→ What is expected
What lines of the data hold the string "title"? Copy them all.

(Records shown)

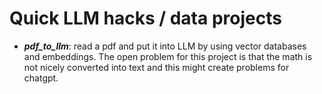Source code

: # Quick LLM hacks / data projects

- **_pdf_to_llm_**: read a pdf and put it into LLM by using vector databases and embeddings. The open problem for this project is that the math is not nicely converted into text and this might create problems for chatgpt.
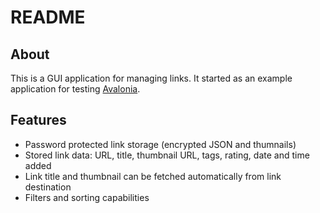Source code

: # README

## About

This is a GUI application for managing links. It started as an example application for testing [Avalonia](https://avaloniaui.net/).

## Features

* Password protected link storage (encrypted JSON and thumnails)
* Stored link data: URL, title, thumbnail URL, tags, rating, date and time added
* Link title and thumbnail can be fetched automatically from link destination
* Filters and sorting capabilities
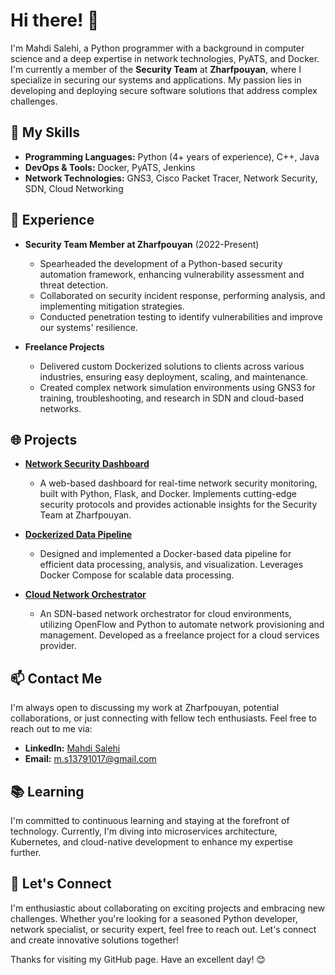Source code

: # Hi there! 👋

I'm Mahdi Salehi, a Python programmer with a background in computer science and a deep expertise in network technologies, PyATS, and Docker. I'm currently a member of the **Security Team** at **Zharfpouyan**, where I specialize in securing our systems and applications. My passion lies in developing and deploying secure software solutions that address complex challenges.

## 🚀 My Skills

- **Programming Languages:** Python (4+ years of experience), C++, Java
- **DevOps & Tools:** Docker, PyATS, Jenkins
- **Network Technologies:** GNS3, Cisco Packet Tracer, Network Security, SDN, Cloud Networking

## 💼 Experience

- **Security Team Member at Zharfpouyan** (2022-Present)
  - Spearheaded the development of a Python-based security automation framework, enhancing vulnerability assessment and threat detection.
  - Collaborated on security incident response, performing analysis, and implementing mitigation strategies.
  - Conducted penetration testing to identify vulnerabilities and improve our systems' resilience.

- **Freelance Projects**
  - Delivered custom Dockerized solutions to clients across various industries, ensuring easy deployment, scaling, and maintenance.
  - Created complex network simulation environments using GNS3 for training, troubleshooting, and research in SDN and cloud-based networks.

## 🌐 Projects

- [**Network Security Dashboard**](https://github.com/Rhythmicbinary/network-security-dashboard)
  - A web-based dashboard for real-time network security monitoring, built with Python, Flask, and Docker. Implements cutting-edge security protocols and provides actionable insights for the Security Team at Zharfpouyan.

- [**Dockerized Data Pipeline**](https://github.com/Rhythmicbinary/docker-data-pipeline)
  - Designed and implemented a Docker-based data pipeline for efficient data processing, analysis, and visualization. Leverages Docker Compose for scalable data processing.

- [**Cloud Network Orchestrator**](https://github.com/Rhythmicbinary/cloud-network-orchestrator)
  - An SDN-based network orchestrator for cloud environments, utilizing OpenFlow and Python to automate network provisioning and management. Developed as a freelance project for a cloud services provider.

## 📫 Contact Me

I'm always open to discussing my work at Zharfpouyan, potential collaborations, or just connecting with fellow tech enthusiasts. Feel free to reach out to me via:

- **LinkedIn:** [Mahdi Salehi](https://www.linkedin.com/in/mahdi-salehi-1b174b194/)
- **Email:** m.s13791017@gmail.com

## 📚 Learning

I'm committed to continuous learning and staying at the forefront of technology. Currently, I'm diving into microservices architecture, Kubernetes, and cloud-native development to enhance my expertise further.

## 🤝 Let's Connect

I'm enthusiastic about collaborating on exciting projects and embracing new challenges. Whether you're looking for a seasoned Python developer, network specialist, or security expert, feel free to reach out. Let's connect and create innovative solutions together!

Thanks for visiting my GitHub page. Have an excellent day! 😊

<!--
**Rhythmicbinary/Rhythmicbinary** is a ✨ _special_ ✨ repository because its `README.md` (this file) appears on your GitHub profile.

Here are some ideas to get you started:

- 🔭 I’m currently working on ...
- 🌱 I’m currently learning ...
- 👯 I’m looking to collaborate on ...
- 🤔 I’m looking for help with ...
- 💬 Ask me about ...
- 📫 How to reach me: ...
- 😄 Pronouns: ...
- ⚡ Fun fact: ...
-->
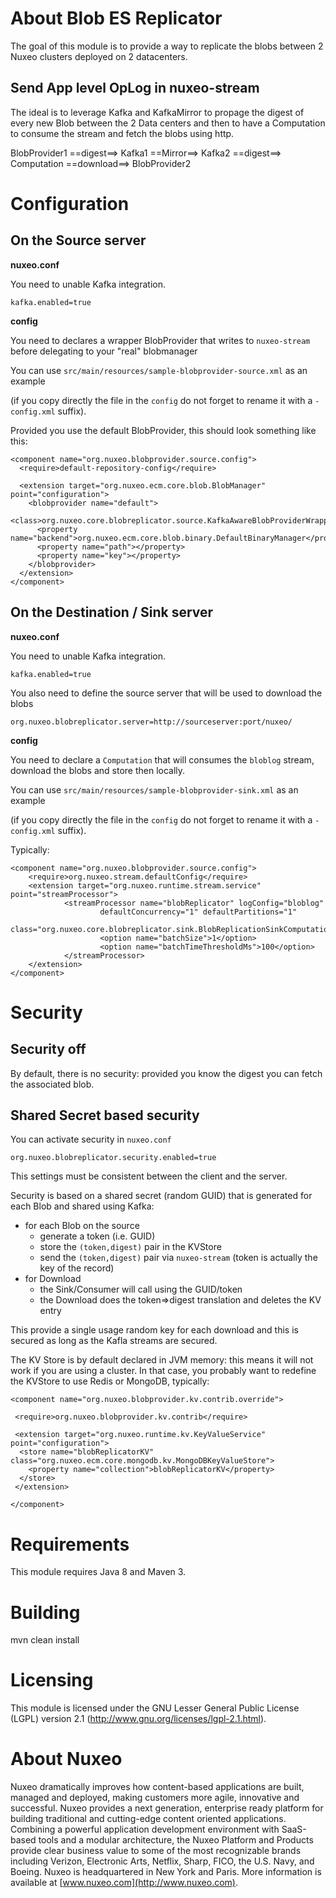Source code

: # About Blob ES Replicator

The goal of this module is to provide a way to replicate the blobs between 2 Nuxeo clusters deployed on 2 datacenters.

## Send App level OpLog in nuxeo-stream

The ideal is to leverage Kafka and KafkaMirror to propage the digest of every new Blob between the 2 Data centers and then to have a Computation to consume the stream and fetch the blobs using http.


   BlobProvider1 ==digest==> Kafka1 ==Mirror==> Kafka2 ==digest==> Computation ==download==> BlobProvider2 
 
# Configuration

## On the Source server

**nuxeo.conf**

You need to unable Kafka integration.

    kafka.enabled=true

**config**

You need to declares a wrapper BlobProvider that writes to `nuxeo-stream` before delegating to your "real" blobmanager

You can use `src/main/resources/sample-blobprovider-source.xml` as an example

(if you copy directly the file in the `config` do not forget to rename it with a  `-config.xml` suffix).

Provided you use the default BlobProvider, this should look something like this:

    <component name="org.nuxeo.blobprovider.source.config">
      <require>default-repository-config</require>

      <extension target="org.nuxeo.ecm.core.blob.BlobManager" point="configuration">
        <blobprovider name="default">
          <class>org.nuxeo.core.blobreplicator.source.KafkaAwareBlobProviderWrapper</class>
          <property name="backend">org.nuxeo.ecm.core.blob.binary.DefaultBinaryManager</property>
          <property name="path"></property>
          <property name="key"></property>
        </blobprovider>
      </extension>
    </component>


## On the Destination / Sink server

**nuxeo.conf**

You need to unable Kafka integration.

    kafka.enabled=true

You also need to define the source server that will be used to download the blobs

    org.nuxeo.blobreplicator.server=http://sourceserver:port/nuxeo/

**config**

You need to declare a `Computation` that will consumes the `bloblog` stream, download the blobs and store then locally.

You can use `src/main/resources/sample-blobprovider-sink.xml` as an example

(if you copy directly the file in the `config` do not forget to rename it with a  `-config.xml` suffix).

Typically:

    <component name="org.nuxeo.blobprovider.source.config">     
        <require>org.nuxeo.stream.defaultConfig</require>      
        <extension target="org.nuxeo.runtime.stream.service" point="streamProcessor">
                <streamProcessor name="blobReplicator" logConfig="bloblog"
                        defaultConcurrency="1" defaultPartitions="1"
                        class="org.nuxeo.core.blobreplicator.sink.BlobReplicationSinkComputation">
                        <option name="batchSize">1</option>
                        <option name="batchTimeThresholdMs">100</option>
                </streamProcessor>
        </extension>
    </component>

# Security

## Security off

By default, there is no security: provided you know the digest you can fetch the associated blob.

## Shared Secret based security

You can activate security in `nuxeo.conf`

    org.nuxeo.blobreplicator.security.enabled=true

This settings must be consistent between the client and the server.

Security is based on a shared secret (random GUID) that is generated for each Blob and shared using Kafka:

 - for each Blob on the source
 	- generate a token (i.e. GUID)
 	- store the `(token,digest)` pair in the KVStore
 	- send the `(token,digest)` pair  via `nuxeo-stream` (token is actually the key of the record)
 - for Download
 	- the Sink/Consumer will call using the GUID/token
 	- the Download does the token=>digest translation and deletes the KV entry 	

This provide a single usage random key for each download and this is secured as long as the Kafla streams are secured.

The KV Store is by default declared in JVM memory: this means it will not work if you are using a cluster.
In that case, you probably want to redefine the KVStore to use Redis or MongoDB, typically:

    <component name="org.nuxeo.blobprovider.kv.contrib.override">
     
     <require>org.nuxeo.blobprovider.kv.contrib</require>
     
     <extension target="org.nuxeo.runtime.kv.KeyValueService" point="configuration">
      <store name="blobReplicatorKV" class="org.nuxeo.ecm.core.mongodb.kv.MongoDBKeyValueStore">
        <property name="collection">blobReplicatorKV</property>
      </store>
     </extension>
     
    </component>
  

# Requirements

This module requires Java 8 and Maven 3.

# Building
 
   mvn clean install

# Licensing
 
This module is licensed under the GNU Lesser General Public License (LGPL) version 2.1 (http://www.gnu.org/licenses/lgpl-2.1.html).
 
# About Nuxeo
 
Nuxeo dramatically improves how content-based applications are built, managed and deployed, making customers more agile, innovative and successful. Nuxeo provides a next generation, enterprise ready platform for building traditional and cutting-edge content oriented applications. Combining a powerful application development environment with
SaaS-based tools and a modular architecture, the Nuxeo Platform and Products provide clear business value to some of the most recognizable brands including Verizon, Electronic Arts, Netflix, Sharp, FICO, the U.S. Navy, and Boeing. Nuxeo is headquartered in New York and Paris.
More information is available at [www.nuxeo.com](http://www.nuxeo.com).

(End Records shown)

→ Task answer
* Stored link data: URL, title, thumbnail URL, tags, rating, date and time added
* Link title and thumbnail can be fetched automatically from link destination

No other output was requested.